Task requirements:
Using the records below, repeat exactly the lines from the one holding "## 0.14.0.1 -- 2019-06-13" through the one holding "a from server", both ends included, and no others.

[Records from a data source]
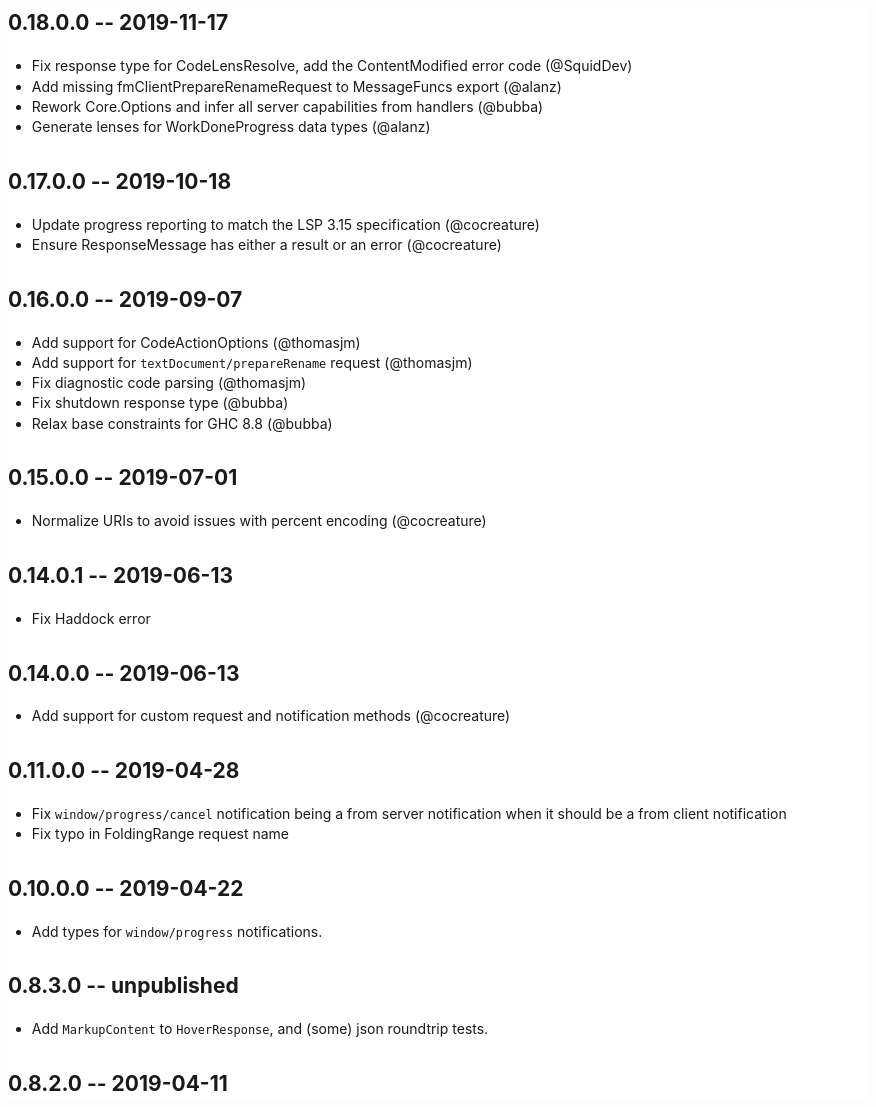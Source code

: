 ## 0.18.0.0 -- 2019-11-17

* Fix response type for CodeLensResolve, add the ContentModified error
  code (@SquidDev)
* Add missing fmClientPrepareRenameRequest to MessageFuncs export (@alanz)
* Rework Core.Options and infer all server capabilities from handlers (@bubba)
* Generate lenses for WorkDoneProgress data types (@alanz)

## 0.17.0.0 -- 2019-10-18

* Update progress reporting to match the LSP 3.15 specification (@cocreature)
* Ensure ResponseMessage has either a result or an error (@cocreature)

## 0.16.0.0 -- 2019-09-07

* Add support for CodeActionOptions (@thomasjm)
* Add support for `textDocument/prepareRename` request (@thomasjm)
* Fix diagnostic code parsing (@thomasjm)
* Fix shutdown response type (@bubba)
* Relax base constraints for GHC 8.8 (@bubba)

## 0.15.0.0 -- 2019-07-01

* Normalize URIs to avoid issues with percent encoding (@cocreature)

## 0.14.0.1 -- 2019-06-13

* Fix Haddock error

## 0.14.0.0 -- 2019-06-13

* Add support for custom request and notification methods
  (@cocreature)

## 0.11.0.0 -- 2019-04-28

* Fix `window/progress/cancel` notification being a from server
  notification when it should be a from client notification
* Fix typo in FoldingRange request name

## 0.10.0.0 -- 2019-04-22

* Add types for `window/progress` notifications.

## 0.8.3.0 -- unpublished

* Add `MarkupContent` to `HoverResponse`, and (some) json roundtrip tests.

## 0.8.2.0 -- 2019-04-11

Finished task:
## 0.14.0.1 -- 2019-06-13

* Fix Haddock error

## 0.14.0.0 -- 2019-06-13

* Add support for custom request and notification methods
  (@cocreature)

## 0.11.0.0 -- 2019-04-28

* Fix `window/progress/cancel` notification being a from server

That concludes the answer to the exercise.